Find each line of the entries with the string "points", please, and copy it.

[Records from a data collection]
·····
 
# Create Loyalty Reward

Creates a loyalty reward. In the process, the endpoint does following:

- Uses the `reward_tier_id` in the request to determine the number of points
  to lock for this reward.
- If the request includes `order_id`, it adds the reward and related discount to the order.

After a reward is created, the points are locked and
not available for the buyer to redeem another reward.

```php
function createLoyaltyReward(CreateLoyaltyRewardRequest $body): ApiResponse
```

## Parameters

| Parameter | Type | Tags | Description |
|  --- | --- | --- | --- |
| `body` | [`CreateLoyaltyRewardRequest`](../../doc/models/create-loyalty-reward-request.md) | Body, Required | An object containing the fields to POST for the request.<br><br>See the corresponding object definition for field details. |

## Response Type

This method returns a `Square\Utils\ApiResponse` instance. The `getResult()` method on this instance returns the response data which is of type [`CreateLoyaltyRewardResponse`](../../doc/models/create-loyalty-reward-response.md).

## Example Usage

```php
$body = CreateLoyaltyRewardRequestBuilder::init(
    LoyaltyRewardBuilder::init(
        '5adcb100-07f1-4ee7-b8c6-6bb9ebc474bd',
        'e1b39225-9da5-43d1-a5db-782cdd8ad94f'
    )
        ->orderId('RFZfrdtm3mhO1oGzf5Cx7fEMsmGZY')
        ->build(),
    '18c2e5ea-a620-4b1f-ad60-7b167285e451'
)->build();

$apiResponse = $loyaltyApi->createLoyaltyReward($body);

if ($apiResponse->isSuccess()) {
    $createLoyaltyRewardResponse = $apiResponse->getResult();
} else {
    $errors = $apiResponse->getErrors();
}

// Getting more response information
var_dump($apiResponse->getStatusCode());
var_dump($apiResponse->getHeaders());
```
·····
[Answer]
- Uses the `reward_tier_id` in the request to determine the number of points
After a reward is created, the points are locked and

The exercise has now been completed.